In the listing that follows, locate the line containing "## Numerator 2" and the line containing "## Denominator 4". Retype exactly those two lines and every line between them, and nothing more.
PROVIDED RECORDS Start Marker
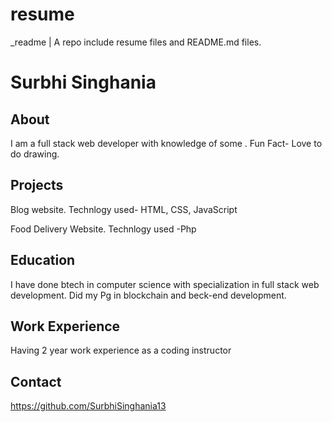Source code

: # resume
_readme  |  A repo include resume files and README.md files.
# Surbhi Singhania

##  About
I am a full stack web developer with knowledge of some  . Fun Fact- Love to do drawing.

## Projects
Blog website.
Technlogy used- HTML, CSS, JavaScript

Food Delivery Website.
Technlogy used -Php

## Education 
I have done btech in computer science with specialization in full stack web development. Did my Pg in blockchain and beck-end development.

## Work Experience
Having 2 year work experience as a coding instructor 

## Contact
https://github.com/SurbhiSinghania13
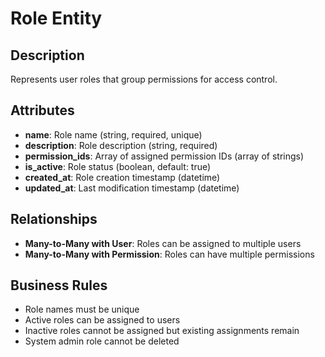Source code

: # Role Entity

## Description
Represents user roles that group permissions for access control.

## Attributes
- **name**: Role name (string, required, unique)
- **description**: Role description (string, required)
- **permission_ids**: Array of assigned permission IDs (array of strings)
- **is_active**: Role status (boolean, default: true)
- **created_at**: Role creation timestamp (datetime)
- **updated_at**: Last modification timestamp (datetime)

## Relationships
- **Many-to-Many with User**: Roles can be assigned to multiple users
- **Many-to-Many with Permission**: Roles can have multiple permissions

## Business Rules
- Role names must be unique
- Active roles can be assigned to users
- Inactive roles cannot be assigned but existing assignments remain
- System admin role cannot be deleted
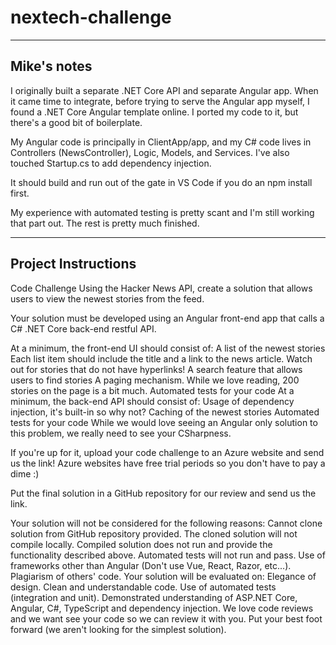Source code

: # nextech-challenge

---

Mike's notes
-

I originally built a separate .NET Core API and separate Angular app.  When it came time to integrate, before trying to serve the Angular app myself, I found a .NET Core Angular template online.  I ported my code to it, but there's a good bit of boilerplate.

My Angular code is principally in ClientApp/app, and my C# code lives in Controllers (NewsController), Logic, Models, and Services.  I've also touched Startup.cs to add dependency injection.

It should build and run out of the gate in VS Code if you do an npm install first.

My experience with automated testing is pretty scant and I'm still working that part out.  The rest is pretty much finished.

---

Project Instructions
-

Code Challenge
Using the Hacker News API, create a solution that allows users to view the newest stories from the feed.

Your solution must be developed using an Angular front-end app that calls a C# .NET Core back-end restful API.

At a minimum, the front-end UI should consist of:
A list of the newest stories
Each list item should include the title and a link to the news article. Watch out for stories that do not have hyperlinks!
A search feature that allows users to find stories
A paging mechanism. While we love reading, 200 stories on the page is a bit much.
Automated tests for your code
At a minimum, the back-end API should consist of:
Usage of dependency injection, it's built-in so why not?
Caching of the newest stories
Automated tests for your code
While we would love seeing an Angular only solution to this problem, we really need to see your CSharpness.

If you're up for it, upload your code challenge to an Azure website and send us the link! Azure websites have free trial periods so you don't have to pay a dime :)

Put the final solution in a GitHub repository for our review and send us the link.

Your solution will not be considered for the following reasons:
Cannot clone solution from GitHub repository provided.
The cloned solution will not compile locally.
Compiled solution does not run and provide the functionality described above.
Automated tests will not run and pass.
Use of frameworks other than Angular (Don't use Vue, React, Razor, etc...).
Plagiarism of others' code.
Your solution will be evaluated on:
Elegance of design.
Clean and understandable code.
Use of automated tests (integration and unit).
Demonstrated understanding of ASP.NET Core, Angular, C#, TypeScript and dependency injection.
We love code reviews and we want see your code so we can review it with you.
Put your best foot forward (we aren't looking for the simplest solution).


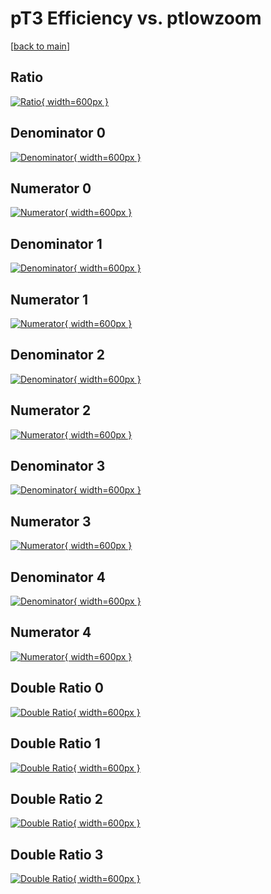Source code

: # pT3 Efficiency vs. ptlowzoom

[[back to main](./)]



## Ratio

[![Ratio](../mtv/var/pT3_base_11_-1_eff_ptlowzoom.png){ width=600px }](../mtv/var/pT3_base_11_-1_eff_ptlowzoom.pdf)

## Denominator 0

[![Denominator](../mtv/den/pT3_base_11_-1_eff_ptlowzoom_den0.png){ width=600px }](../mtv/den/pT3_base_11_-1_eff_ptlowzoom_den0.pdf)

## Numerator 0

[![Numerator](../mtv/num/pT3_base_11_-1_eff_ptlowzoom_num0.png){ width=600px }](../mtv/num/pT3_base_11_-1_eff_ptlowzoom_num0.pdf)

## Denominator 1

[![Denominator](../mtv/den/pT3_base_11_-1_eff_ptlowzoom_den1.png){ width=600px }](../mtv/den/pT3_base_11_-1_eff_ptlowzoom_den1.pdf)

## Numerator 1

[![Numerator](../mtv/num/pT3_base_11_-1_eff_ptlowzoom_num1.png){ width=600px }](../mtv/num/pT3_base_11_-1_eff_ptlowzoom_num1.pdf)

## Denominator 2

[![Denominator](../mtv/den/pT3_base_11_-1_eff_ptlowzoom_den2.png){ width=600px }](../mtv/den/pT3_base_11_-1_eff_ptlowzoom_den2.pdf)

## Numerator 2

[![Numerator](../mtv/num/pT3_base_11_-1_eff_ptlowzoom_num2.png){ width=600px }](../mtv/num/pT3_base_11_-1_eff_ptlowzoom_num2.pdf)

## Denominator 3

[![Denominator](../mtv/den/pT3_base_11_-1_eff_ptlowzoom_den3.png){ width=600px }](../mtv/den/pT3_base_11_-1_eff_ptlowzoom_den3.pdf)

## Numerator 3

[![Numerator](../mtv/num/pT3_base_11_-1_eff_ptlowzoom_num3.png){ width=600px }](../mtv/num/pT3_base_11_-1_eff_ptlowzoom_num3.pdf)

## Denominator 4

[![Denominator](../mtv/den/pT3_base_11_-1_eff_ptlowzoom_den4.png){ width=600px }](../mtv/den/pT3_base_11_-1_eff_ptlowzoom_den4.pdf)

## Numerator 4

[![Numerator](../mtv/num/pT3_base_11_-1_eff_ptlowzoom_num4.png){ width=600px }](../mtv/num/pT3_base_11_-1_eff_ptlowzoom_num4.pdf)

## Double Ratio 0

[![Double Ratio](../mtv/ratio/pT3_base_11_-1_eff_ptlowzoom_ratio0.png){ width=600px }](../mtv/ratio/pT3_base_11_-1_eff_ptlowzoom_ratio0.pdf)

## Double Ratio 1

[![Double Ratio](../mtv/ratio/pT3_base_11_-1_eff_ptlowzoom_ratio1.png){ width=600px }](../mtv/ratio/pT3_base_11_-1_eff_ptlowzoom_ratio1.pdf)

## Double Ratio 2

[![Double Ratio](../mtv/ratio/pT3_base_11_-1_eff_ptlowzoom_ratio2.png){ width=600px }](../mtv/ratio/pT3_base_11_-1_eff_ptlowzoom_ratio2.pdf)

## Double Ratio 3

[![Double Ratio](../mtv/ratio/pT3_base_11_-1_eff_ptlowzoom_ratio3.png){ width=600px }](../mtv/ratio/pT3_base_11_-1_eff_ptlowzoom_ratio3.pdf)

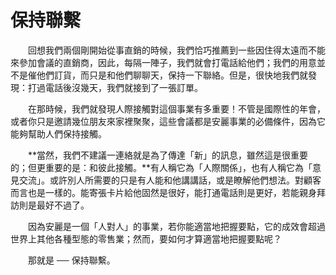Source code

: # 保持聯繫

&emsp;&emsp;回想我們兩個剛開始從事直銷的時候，我們恰巧推薦到一些因住得太遠而不能來參加會議的直銷商，因此，每隔一陣子，我們就會打電話給他們；我們的用意並不是催他們訂貨，而只是和他們聊聊天，保持一下聯絡。但是，很快地我們就發現：打過電話後沒幾天，我們就接到了一張訂單。

&emsp;&emsp;在那時候，我們就發現人際接觸對這個事業有多重要！不管是國際性的年會，或者你只是邀請幾位朋友來家裡聚聚，這些會議都是安麗事業的必備條件，因為它能夠幫助人們保持接觸。

&emsp;&emsp;**當然，我們不建議一連絡就是為了傳達「新」的訊息，雖然這是很重要的；但更重要的是：和彼此接觸。**有人稱它為「人際關係」，也有人稱它為「意見交流」。或許別人所需要的只是有人能和他講講話，或是瞭解他們想法。對顧客而言也是一樣的。能寄張卡片給他固然是很好，能打通電話則是更好，若能親身拜訪則是最好不過了。

&emsp;&emsp;因為安麗是一個「人對人」的事業，若你能適當地把握要點，它的成效會超過世界上其他各種型態的零售業；然而，要如何才算適當地把握要點呢？

&emsp;&emsp;那就是 ── 保持聯繫。
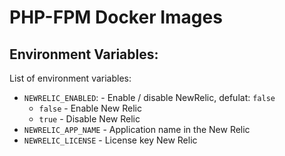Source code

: # PHP-FPM Docker Images 

## Environment Variables:
  
  List of environment variables:
    
  * `NEWRELIC_ENABLED`: - Enable / disable NewRelic, defulat: `false`
    - `false` - Enable New Relic
    - `true` - Disable New Relic
  * `NEWRELIC_APP_NAME` - Application name in the New Relic
  * `NEWRELIC_LICENSE` - License key New Relic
PROVIDED RECORDS End Marker
*ANSWER TO THE EXERCISE*:
## Numerator 2

[![Numerator](../mtv/num/pT3_base_11_-1_eff_ptlowzoom_num2.png){ width=600px }](../mtv/num/pT3_base_11_-1_eff_ptlowzoom_num2.pdf)

## Denominator 3

[![Denominator](../mtv/den/pT3_base_11_-1_eff_ptlowzoom_den3.png){ width=600px }](../mtv/den/pT3_base_11_-1_eff_ptlowzoom_den3.pdf)

## Numerator 3

[![Numerator](../mtv/num/pT3_base_11_-1_eff_ptlowzoom_num3.png){ width=600px }](../mtv/num/pT3_base_11_-1_eff_ptlowzoom_num3.pdf)

## Denominator 4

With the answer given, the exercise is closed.